Sigmund FreudLa thèse remontant à Sigmund Freud : "Il est seulement prouvé avec certitude qu'il n'existe pas de "honte naturelle" innée" est considérée comme non prouvée par l'ethnologue Hans Peter Duerr dans le tome 2 de son ouvrage "Der Mythos vom Zivilisationsprozess" dans le cadre de sa "Théorie de la honte corporelle". Il cite à cet égard quelques exemples :

"Il semble qu'à un certain âge, la plupart des enfants commencent à éprouver de la honte lorsque d'autres personnes les voient nus, et on rapporte que plus d'un adulte se souvient encore de la "peur de la mort" qu'il a dû endurer lorsqu'il était enfant et qu'on l'obligeait à se déshabiller, surtout devant des enfants du sexe opposé".

"Les Esquimaux Angmagssalik appelaient la puberté... kanisulerser, "il (ou elle) commence à avoir honte", et à partir de cette période, on ne pouvait plus voir une fille ou un garçon sans short".
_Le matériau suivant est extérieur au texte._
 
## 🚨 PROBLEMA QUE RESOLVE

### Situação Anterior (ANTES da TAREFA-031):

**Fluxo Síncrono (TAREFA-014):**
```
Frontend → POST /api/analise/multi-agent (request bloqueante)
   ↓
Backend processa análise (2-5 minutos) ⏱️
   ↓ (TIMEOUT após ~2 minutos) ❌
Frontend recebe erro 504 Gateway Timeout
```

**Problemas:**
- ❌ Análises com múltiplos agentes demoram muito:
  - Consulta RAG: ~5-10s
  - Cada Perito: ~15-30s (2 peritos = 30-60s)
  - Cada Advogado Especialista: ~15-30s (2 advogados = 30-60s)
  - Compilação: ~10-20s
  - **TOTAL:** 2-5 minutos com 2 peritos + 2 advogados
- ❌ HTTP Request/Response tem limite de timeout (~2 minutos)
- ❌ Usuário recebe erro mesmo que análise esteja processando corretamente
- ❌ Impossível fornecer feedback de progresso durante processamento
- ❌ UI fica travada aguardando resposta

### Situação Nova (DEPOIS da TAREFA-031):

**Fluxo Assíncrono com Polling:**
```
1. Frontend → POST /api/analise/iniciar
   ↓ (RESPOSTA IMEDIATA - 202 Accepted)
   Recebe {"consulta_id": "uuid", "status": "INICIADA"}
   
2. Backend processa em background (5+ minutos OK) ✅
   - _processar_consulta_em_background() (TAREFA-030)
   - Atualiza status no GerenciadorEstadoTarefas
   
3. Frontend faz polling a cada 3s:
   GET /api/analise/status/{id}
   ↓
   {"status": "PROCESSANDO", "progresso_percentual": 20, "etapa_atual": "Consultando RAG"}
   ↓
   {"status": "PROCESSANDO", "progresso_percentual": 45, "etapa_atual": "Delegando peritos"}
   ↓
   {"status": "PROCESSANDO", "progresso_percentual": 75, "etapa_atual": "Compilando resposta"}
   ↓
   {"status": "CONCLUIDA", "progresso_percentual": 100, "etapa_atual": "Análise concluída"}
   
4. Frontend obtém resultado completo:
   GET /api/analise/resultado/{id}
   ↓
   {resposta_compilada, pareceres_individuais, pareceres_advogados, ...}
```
"Neill, le fondateur de l'école Summerhill, rapporte que dans les années cinquante, non seulement les garçons portaient des maillots de bain, mais les filles aussi portaient un maillot de bain couvrant la poitrine. Certaines filles prenaient certes le soleil nues, mais jamais en présence d'un garçon". Et plus loin : "Dans les années soixante, les habitudes semblent toutefois avoir partiellement changé, car les jeunes filles se baignaient généralement sans maillot de bain même en présence de garçons, mais ces derniers restaient presque toujours en maillot de bain, et ce "par égard pour des réactions physiologiques sur lesquelles ils n'ont aucun contrôle"".
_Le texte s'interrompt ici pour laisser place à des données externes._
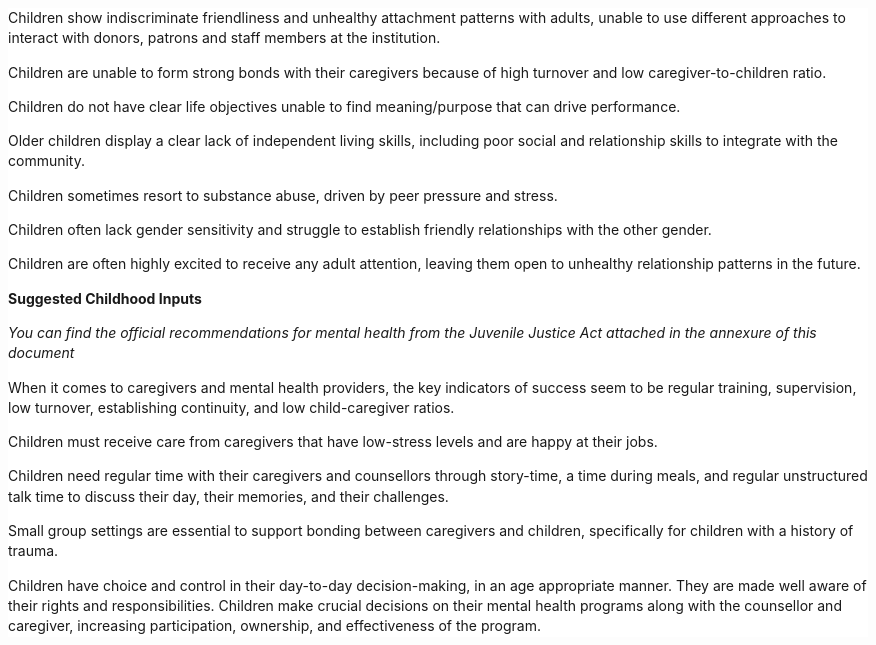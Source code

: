   

Children show indiscriminate friendliness and unhealthy attachment patterns with adults, unable to use different approaches to interact with donors, patrons and staff members at the institution.

  

Children are unable to form strong bonds with their caregivers because of high turnover and low caregiver-to-children ratio. 

  

Children do not have clear life objectives unable to find meaning/purpose that can drive performance.

  

Older children display a clear lack of independent living skills, including poor social and relationship skills to integrate with the community.

  

Children sometimes resort to substance abuse, driven by peer pressure and stress.

  

Children often lack gender sensitivity and struggle to establish friendly relationships with the other gender. 

  

Children are often highly excited to receive any adult attention, leaving them open to unhealthy relationship patterns in the future. 

  

  

**Suggested Childhood Inputs**

_You can find the official recommendations for mental health from the Juvenile Justice Act attached in the annexure of this document_

  

When it comes to caregivers and mental health providers, the key indicators of success seem to be regular training, supervision, low turnover, establishing continuity, and low child-caregiver ratios.

  

Children must receive care from caregivers that have low-stress levels and are happy at their jobs.

  

Children need regular time with their caregivers and counsellors through story-time, a time during meals, and regular unstructured talk time to discuss their day, their memories, and their challenges. 

  

Small group settings are essential to support bonding between caregivers and children, specifically for children with a history of trauma.

  

Children have choice and control in their day-to-day decision-making, in an age appropriate manner. They are made well aware of their rights and responsibilities. Children make crucial decisions on their mental health programs along with the counsellor and caregiver, increasing participation, ownership, and effectiveness of the program.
"Même lors de la "gymnastique orthopédique nue", organisée par l'instituteur social-démocrate Adolf Koch à partir de l'année 1923 ... les filles de dix à quatorze ans étaient nues, tandis que les garçons du même âge portaient un maillot de bain".

Comme les naturistes, les kibboutzniks juifs partaient du principe que "des personnes libérées des hypothèques historiques pouvaient se montrer nues les unes devant les autres "sans penser à rien". Certes, lorsque les garçons et les filles plus âgés, qui devaient dormir ensemble dans la même chambre et prendre une douche ensemble, éprouvaient des sentiments sexuels et de la honte à cette occasion, ils avaient honte de leur pudeur et de sensations qu'ils devaient considérer comme "sales"..."

Tous les naturistes savent qu'à partir d'un certain âge et jusqu'à la fin de la puberté, les enfants ne viennent plus nus dans les camps naturistes ou sur les plages nudistes, alors qu'ils en ont l'habitude depuis leur plus jeune âge.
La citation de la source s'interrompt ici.